We control every aspect of our life except the way we think, yet it is our thinking which is also a major contributor to the perpetuation of the disorders. Many of us are aware of the predominant role our thoughts do play. This was confirmed in one Australian study of panic disorder that showed patients had ‘a clear bias toward attributing cause to cognitive factors’(Kenardy et al. 1988). That is: patients were very clear in their opinions that their thoughts caused much of their distress. As in my experience with clients, the study also showed people preferred ‘cognitive coping strategies’ in preference to medication. Yet without professional assistance many of us are unable to break the cycle of anxiety producing thoughts.
We continually add to our fear by the way we think. In other words we are continually scaring ourselves with our thoughts.
CBT is a series of strategies specifically targeted to our particular disorder. For panic disorder these strategies can include relaxation, breathing techniques and ‘interoceptive exposure’ and cognitive therapy. This is usually conducted by a trained cognitive behavioural therapist and is usually done in the therapist’s office. This is called in vivo.

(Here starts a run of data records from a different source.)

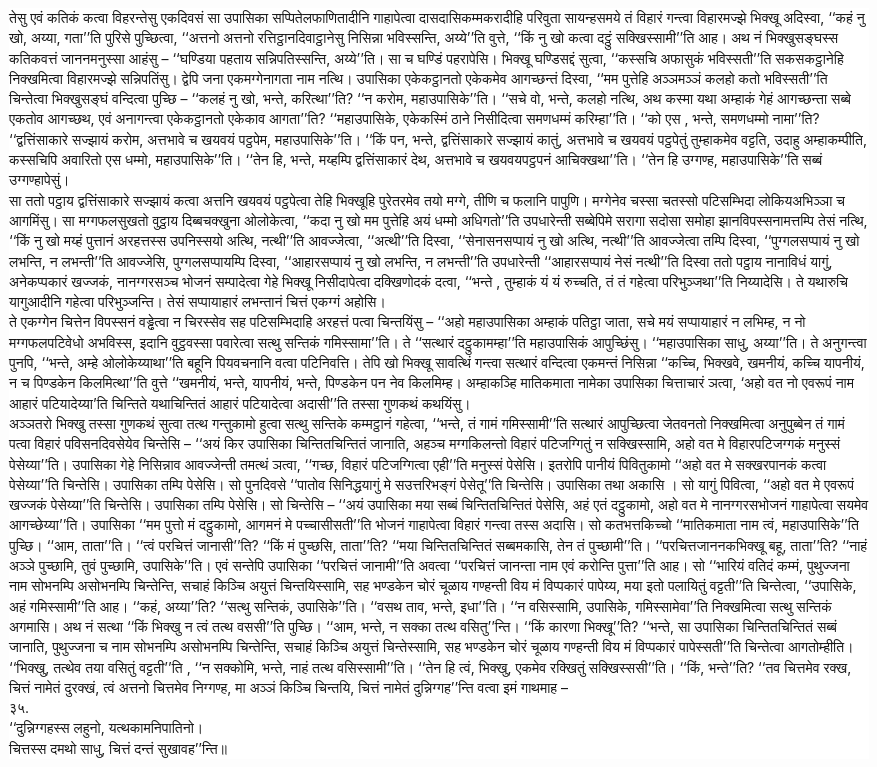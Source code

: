तेसु एवं कतिकं कत्वा विहरन्तेसु एकदिवसं सा उपासिका सप्पितेलफाणितादीनि गाहापेत्वा दासदासिकम्मकरादीहि परिवुता सायन्हसमये तं विहारं गन्त्वा विहारमज्झे भिक्खू अदिस्वा, ‘‘कहं नु खो, अय्या, गता’’ति पुरिसे पुच्छित्वा, ‘‘अत्तनो अत्तनो रत्तिट्ठानदिवाट्ठानेसु निसिन्ना भविस्सन्ति, अय्ये’’ति वुत्ते, ‘‘किं नु खो कत्वा दट्ठुं सक्खिस्सामी’’ति आह। अथ नं भिक्खुसङ्घस्स कतिकवत्तं जाननमनुस्सा आहंसु – ‘‘घण्डिया पहताय सन्निपतिस्सन्ति, अय्ये’’ति। सा च घण्डिं पहरापेसि। भिक्खू घण्डिसद्दं सुत्वा, ‘‘कस्सचि अफासुकं भविस्सती’’ति सकसकट्ठानेहि निक्खमित्वा विहारमज्झे सन्निपतिंसु। द्वेपि जना एकमग्गेनागता नाम नत्थि। उपासिका एकेकट्ठानतो एकेकमेव आगच्छन्तं दिस्वा, ‘‘मम पुत्तेहि अञ्ञमञ्ञं कलहो कतो भविस्सती’’ति चिन्तेत्वा भिक्खुसङ्घं वन्दित्वा पुच्छि – ‘‘कलहं नु खो, भन्ते, करित्था’’ति? ‘‘न करोम, महाउपासिके’’ति। ‘‘सचे वो, भन्ते, कलहो नत्थि, अथ कस्मा यथा अम्हाकं गेहं आगच्छन्ता सब्बे एकतोव आगच्छथ, एवं अनागन्त्वा एकेकट्ठानतो एकेकाव आगता’’ति? ‘‘महाउपासिके, एकेकस्मिं ठाने निसीदित्वा समणधम्मं करिम्हा’’ति। ‘‘को एस , भन्ते, समणधम्मो नामा’’ति? ‘‘द्वत्तिंसाकारे सज्झायं करोम, अत्तभावे च खयवयं पट्ठपेम, महाउपासिके’’ति। ‘‘किं पन, भन्ते, द्वत्तिंसाकारे सज्झायं कातुं, अत्तभावे च खयवयं पट्ठपेतुं तुम्हाकमेव वट्टति, उदाहु अम्हाकम्पीति, कस्सचिपि अवारितो एस धम्मो, महाउपासिके’’ति। ‘‘तेन हि, भन्ते, मय्हम्पि द्वत्तिंसाकारं देथ, अत्तभावे च खयवयपट्ठपनं आचिक्खथा’’ति। ‘‘तेन हि उग्गण्ह, महाउपासिके’’ति सब्बं उग्गण्हापेसुं।  
सा ततो पट्ठाय द्वत्तिंसाकारे सज्झायं कत्वा अत्तनि खयवयं पट्ठपेत्वा तेहि भिक्खूहि पुरेतरमेव तयो मग्गे, तीणि च फलानि पापुणि। मग्गेनेव चस्सा चतस्सो पटिसम्भिदा लोकियअभिञ्ञा च आगमिंसु। सा मग्गफलसुखतो वुट्ठाय दिब्बचक्खुना ओलोकेत्वा, ‘‘कदा नु खो मम पुत्तेहि अयं धम्मो अधिगतो’’ति उपधारेन्ती सब्बेपिमे सरागा सदोसा समोहा झानविपस्सनामत्तम्पि तेसं नत्थि, ‘‘किं नु खो मय्हं पुत्तानं अरहत्तस्स उपनिस्सयो अत्थि, नत्थी’’ति आवज्जेत्वा, ‘‘अत्थी’’ति दिस्वा, ‘‘सेनासनसप्पायं नु खो अत्थि, नत्थी’’ति आवज्जेत्वा तम्पि दिस्वा, ‘‘पुग्गलसप्पायं नु खो लभन्ति, न लभन्ती’’ति आवज्जेसि, पुग्गलसप्पायम्पि दिस्वा, ‘‘आहारसप्पायं नु खो लभन्ति, न लभन्ती’’ति उपधारेन्ती ‘‘आहारसप्पायं नेसं नत्थी’’ति दिस्वा ततो पट्ठाय नानाविधं यागुं, अनेकप्पकारं खज्जकं, नानग्गरसञ्च भोजनं सम्पादेत्वा गेहे भिक्खू निसीदापेत्वा दक्खिणोदकं दत्वा, ‘‘भन्ते , तुम्हाकं यं यं रुच्चति, तं तं गहेत्वा परिभुञ्जथा’’ति निय्यादेसि। ते यथारुचि यागुआदीनि गहेत्वा परिभुञ्जन्ति। तेसं सप्पायाहारं लभन्तानं चित्तं एकग्गं अहोसि।  
ते एकग्गेन चित्तेन विपस्सनं वड्ढेत्वा न चिरस्सेव सह पटिसम्भिदाहि अरहत्तं पत्वा चिन्तयिंसु – ‘‘अहो महाउपासिका अम्हाकं पतिट्ठा जाता, सचे मयं सप्पायाहारं न लभिम्ह, न नो मग्गफलपटिवेधो अभविस्स, इदानि वुट्ठवस्सा पवारेत्वा सत्थु सन्तिकं गमिस्सामा’’ति। ते ‘‘सत्थारं दट्ठुकामम्हा’’ति महाउपासिकं आपुच्छिंसु। ‘‘महाउपासिका साधु, अय्या’’ति। ते अनुगन्त्वा पुनपि, ‘‘भन्ते, अम्हे ओलोकेय्याथा’’ति बहूनि पियवचनानि वत्वा पटिनिवत्ति। तेपि खो भिक्खू सावत्थिं गन्त्वा सत्थारं वन्दित्वा एकमन्तं निसिन्ना ‘‘कच्चि, भिक्खवे, खमनीयं, कच्चि यापनीयं, न च पिण्डकेन किलमित्था’’ति वुत्ते ‘‘खमनीयं, भन्ते, यापनीयं, भन्ते, पिण्डकेन पन नेव किलमिम्ह। अम्हाकञ्हि मातिकमाता नामेका उपासिका चित्ताचारं ञत्वा, ‘अहो वत नो एवरूपं नाम आहारं पटियादेय्या’ति चिन्तिते यथाचिन्तितं आहारं पटियादेत्वा अदासी’’ति तस्सा गुणकथं कथयिंसु।  
अञ्ञतरो भिक्खु तस्सा गुणकथं सुत्वा तत्थ गन्तुकामो हुत्वा सत्थु सन्तिके कम्मट्ठानं गहेत्वा, ‘‘भन्ते, तं गामं गमिस्सामी’’ति सत्थारं आपुच्छित्वा जेतवनतो निक्खमित्वा अनुपुब्बेन तं गामं पत्वा विहारं पविसनदिवसेयेव चिन्तेसि – ‘‘अयं किर उपासिका चिन्तितचिन्तितं जानाति, अहञ्च मग्गकिलन्तो विहारं पटिजग्गितुं न सक्खिस्सामि, अहो वत मे विहारपटिजग्गकं मनुस्सं पेसेय्या’’ति। उपासिका गेहे निसिन्नाव आवज्जेन्ती तमत्थं ञत्वा, ‘‘गच्छ, विहारं पटिजग्गित्वा एही’’ति मनुस्सं पेसेसि। इतरोपि पानीयं पिवितुकामो ‘‘अहो वत मे सक्खरपानकं कत्वा पेसेय्या’’ति चिन्तेसि। उपासिका तम्पि पेसेसि। सो पुनदिवसे ‘‘पातोव सिनिद्धयागुं मे सउत्तरिभङ्गं पेसेतू’’ति चिन्तेसि। उपासिका तथा अकासि । सो यागुं पिवित्वा, ‘‘अहो वत मे एवरूपं खज्जकं पेसेय्या’’ति चिन्तेसि। उपासिका तम्पि पेसेसि। सो चिन्तेसि – ‘‘अयं उपासिका मया सब्बं चिन्तितचिन्तितं पेसेसि, अहं एतं दट्ठुकामो, अहो वत मे नानग्गरसभोजनं गाहापेत्वा सयमेव आगच्छेय्या’’ति। उपासिका ‘‘मम पुत्तो मं दट्ठुकामो, आगमनं मे पच्चासीसती’’ति भोजनं गाहापेत्वा विहारं गन्त्वा तस्स अदासि। सो कतभत्तकिच्चो ‘‘मातिकमाता नाम त्वं, महाउपासिके’’ति पुच्छि। ‘‘आम, ताता’’ति। ‘‘त्वं परचित्तं जानासी’’ति? ‘‘किं मं पुच्छसि, ताता’’ति? ‘‘मया चिन्तितचिन्तितं सब्बमकासि, तेन तं पुच्छामी’’ति। ‘‘परचित्तजाननकभिक्खू बहू, ताता’’ति? ‘‘नाहं अञ्ञे पुच्छामि, तुवं पुच्छामि, उपासिके’’ति। एवं सन्तेपि उपासिका ‘‘परचित्तं जानामी’’ति अवत्वा ‘‘परचित्तं जानन्ता नाम एवं करोन्ति पुत्ता’’ति आह। सो ‘‘भारियं वतिदं कम्मं, पुथुज्जना नाम सोभनम्पि असोभनम्पि चिन्तेन्ति, सचाहं किञ्चि अयुत्तं चिन्तयिस्सामि, सह भण्डकेन चोरं चूळाय गण्हन्ती विय मं विप्पकारं पापेय्य, मया इतो पलायितुं वट्टती’’ति चिन्तेत्वा, ‘‘उपासिके, अहं गमिस्सामी’’ति आह। ‘‘कहं, अय्या’’ति? ‘‘सत्थु सन्तिकं, उपासिके’’ति। ‘‘वसथ ताव, भन्ते, इधा’’ति। ‘‘न वसिस्सामि, उपासिके, गमिस्सामेवा’’ति निक्खमित्वा सत्थु सन्तिकं अगमासि। अथ नं सत्था ‘‘किं भिक्खु न त्वं तत्थ वससी’’ति पुच्छि। ‘‘आम, भन्ते, न सक्का तत्थ वसितु’’न्ति। ‘‘किं कारणा भिक्खू’’ति? ‘‘भन्ते, सा उपासिका चिन्तितचिन्तितं सब्बं जानाति, पुथुज्जना च नाम सोभनम्पि असोभनम्पि चिन्तेन्ति, सचाहं किञ्चि अयुत्तं चिन्तेस्सामि, सह भण्डकेन चोरं चूळाय गण्हन्ती विय मं विप्पकारं पापेस्सती’’ति चिन्तेत्वा आगतोम्हीति। ‘‘भिक्खु, तत्थेव तया वसितुं वट्टती’’ति , ‘‘न सक्कोमि, भन्ते, नाहं तत्थ वसिस्सामी’’ति। ‘‘तेन हि त्वं, भिक्खु, एकमेव रक्खितुं सक्खिस्ससी’’ति। ‘‘किं, भन्ते’’ति? ‘‘तव चित्तमेव रक्ख, चित्तं नामेतं दुरक्खं, त्वं अत्तनो चित्तमेव निग्गण्ह, मा अञ्ञं किञ्चि चिन्तयि, चित्तं नामेतं दुन्निग्गह’’न्ति वत्वा इमं गाथमाह –  
३५.  
‘‘दुन्निग्गहस्स लहुनो, यत्थकामनिपातिनो।  
चित्तस्स दमथो साधु, चित्तं दन्तं सुखावह’’न्ति॥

Interoceptive exposure is designed to produce a number of the most common symptoms, including accelerated heart rate, dizziness and the effects of hyperventilation. Combined with cognitive techniques we can begin to change our fearful interpretation of the symptoms and break the anxiety producing thoughts. Armed with cognitive behavioural strategies we go into situations and/or places and ‘test’ our ability to manage our anxiety and panic attacks.
People who have overlapping symptoms of other anxiety disorders need to be taught the various cognitive behavioural strategies related to each symptom group. Studies indicate that short-term CBT can have lasting beneficial effects (Otto et al. 1994). Unfortunately CBT has not been readily available, although this situation is beginning to change.